━━━ DATASET EXCERPTS
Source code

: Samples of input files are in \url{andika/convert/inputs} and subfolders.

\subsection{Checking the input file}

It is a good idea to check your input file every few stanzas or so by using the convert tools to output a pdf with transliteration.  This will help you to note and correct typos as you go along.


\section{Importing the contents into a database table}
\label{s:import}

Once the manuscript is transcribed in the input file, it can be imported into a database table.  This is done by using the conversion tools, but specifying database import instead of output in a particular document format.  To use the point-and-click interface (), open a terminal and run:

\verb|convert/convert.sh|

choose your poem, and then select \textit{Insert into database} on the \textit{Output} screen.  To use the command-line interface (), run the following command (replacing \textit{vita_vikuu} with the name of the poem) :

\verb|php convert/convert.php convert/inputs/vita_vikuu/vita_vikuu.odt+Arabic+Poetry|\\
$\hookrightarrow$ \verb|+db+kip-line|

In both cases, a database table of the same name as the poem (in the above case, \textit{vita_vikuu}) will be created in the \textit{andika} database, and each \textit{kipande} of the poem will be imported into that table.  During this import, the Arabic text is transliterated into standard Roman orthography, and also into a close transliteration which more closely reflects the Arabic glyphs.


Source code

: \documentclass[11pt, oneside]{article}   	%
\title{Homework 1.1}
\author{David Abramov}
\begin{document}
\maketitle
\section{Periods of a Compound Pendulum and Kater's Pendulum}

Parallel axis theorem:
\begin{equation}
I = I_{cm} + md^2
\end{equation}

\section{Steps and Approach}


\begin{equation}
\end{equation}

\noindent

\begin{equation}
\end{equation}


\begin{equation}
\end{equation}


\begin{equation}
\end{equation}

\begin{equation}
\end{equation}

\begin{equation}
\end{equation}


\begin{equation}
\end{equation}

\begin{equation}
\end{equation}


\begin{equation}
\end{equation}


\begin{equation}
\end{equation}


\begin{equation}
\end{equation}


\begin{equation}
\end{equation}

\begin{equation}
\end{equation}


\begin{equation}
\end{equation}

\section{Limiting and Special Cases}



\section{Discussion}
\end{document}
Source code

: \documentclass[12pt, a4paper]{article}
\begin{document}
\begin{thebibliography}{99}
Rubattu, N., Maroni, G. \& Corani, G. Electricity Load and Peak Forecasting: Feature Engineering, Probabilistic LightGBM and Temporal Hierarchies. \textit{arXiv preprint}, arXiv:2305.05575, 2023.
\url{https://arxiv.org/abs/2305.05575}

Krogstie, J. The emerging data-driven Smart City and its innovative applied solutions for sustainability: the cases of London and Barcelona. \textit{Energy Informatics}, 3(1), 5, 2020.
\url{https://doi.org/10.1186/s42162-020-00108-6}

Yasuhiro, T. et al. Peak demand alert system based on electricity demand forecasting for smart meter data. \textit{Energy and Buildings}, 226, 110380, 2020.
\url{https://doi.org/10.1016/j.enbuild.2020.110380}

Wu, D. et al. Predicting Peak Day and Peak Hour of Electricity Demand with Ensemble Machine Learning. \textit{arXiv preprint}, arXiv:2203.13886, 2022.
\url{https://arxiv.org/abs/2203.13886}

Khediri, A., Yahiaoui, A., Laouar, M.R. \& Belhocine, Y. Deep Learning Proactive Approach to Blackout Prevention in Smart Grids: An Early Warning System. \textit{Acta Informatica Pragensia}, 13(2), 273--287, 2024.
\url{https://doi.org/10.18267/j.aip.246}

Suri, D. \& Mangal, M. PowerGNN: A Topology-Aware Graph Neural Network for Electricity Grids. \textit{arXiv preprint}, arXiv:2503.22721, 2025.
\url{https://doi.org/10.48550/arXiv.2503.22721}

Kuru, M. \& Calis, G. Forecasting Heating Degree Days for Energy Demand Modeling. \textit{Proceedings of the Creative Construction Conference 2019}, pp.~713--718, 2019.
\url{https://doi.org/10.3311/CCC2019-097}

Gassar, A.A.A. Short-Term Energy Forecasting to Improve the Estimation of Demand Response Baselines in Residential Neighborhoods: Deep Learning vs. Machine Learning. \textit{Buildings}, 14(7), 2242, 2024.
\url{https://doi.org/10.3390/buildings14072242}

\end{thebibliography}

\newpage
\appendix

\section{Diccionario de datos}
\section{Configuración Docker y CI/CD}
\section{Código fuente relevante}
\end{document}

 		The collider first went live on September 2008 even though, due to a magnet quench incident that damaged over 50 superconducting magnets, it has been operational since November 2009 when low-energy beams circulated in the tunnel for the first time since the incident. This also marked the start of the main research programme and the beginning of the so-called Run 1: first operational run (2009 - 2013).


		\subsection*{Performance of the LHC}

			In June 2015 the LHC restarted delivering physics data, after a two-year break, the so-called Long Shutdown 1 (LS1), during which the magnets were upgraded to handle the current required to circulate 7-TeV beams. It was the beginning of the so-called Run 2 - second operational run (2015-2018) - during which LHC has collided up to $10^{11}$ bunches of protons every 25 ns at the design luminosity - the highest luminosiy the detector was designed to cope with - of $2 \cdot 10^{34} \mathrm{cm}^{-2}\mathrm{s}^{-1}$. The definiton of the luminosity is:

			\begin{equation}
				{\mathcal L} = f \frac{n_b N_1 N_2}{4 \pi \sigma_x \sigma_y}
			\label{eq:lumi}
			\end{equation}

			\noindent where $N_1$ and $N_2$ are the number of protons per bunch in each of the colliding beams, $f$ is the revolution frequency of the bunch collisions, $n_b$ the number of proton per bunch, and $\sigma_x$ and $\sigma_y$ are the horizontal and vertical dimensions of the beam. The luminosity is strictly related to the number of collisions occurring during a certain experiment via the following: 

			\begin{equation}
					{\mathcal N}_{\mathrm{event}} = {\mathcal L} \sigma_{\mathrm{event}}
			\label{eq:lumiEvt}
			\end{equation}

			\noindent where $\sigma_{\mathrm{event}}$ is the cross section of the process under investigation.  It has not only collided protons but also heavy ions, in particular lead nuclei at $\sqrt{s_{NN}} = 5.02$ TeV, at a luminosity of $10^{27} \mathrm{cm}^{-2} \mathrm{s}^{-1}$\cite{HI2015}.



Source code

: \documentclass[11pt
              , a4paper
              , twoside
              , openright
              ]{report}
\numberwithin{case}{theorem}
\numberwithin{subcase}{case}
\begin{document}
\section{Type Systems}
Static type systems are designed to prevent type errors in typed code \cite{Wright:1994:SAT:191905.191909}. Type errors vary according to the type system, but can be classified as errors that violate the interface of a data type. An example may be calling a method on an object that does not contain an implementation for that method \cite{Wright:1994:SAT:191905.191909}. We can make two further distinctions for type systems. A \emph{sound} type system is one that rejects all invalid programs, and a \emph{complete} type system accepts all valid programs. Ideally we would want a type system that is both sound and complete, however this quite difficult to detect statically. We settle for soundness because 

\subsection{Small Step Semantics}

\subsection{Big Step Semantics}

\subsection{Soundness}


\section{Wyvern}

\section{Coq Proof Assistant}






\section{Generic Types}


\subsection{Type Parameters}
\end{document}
━━━━━━
TASK TO CARRY OUT: From the records above, pick out and copy each line holding the word "label".

ANSWER FOR THIS EXERCISE:
\label{s:import}
			\label{eq:lumi}
			\label{eq:lumiEvt}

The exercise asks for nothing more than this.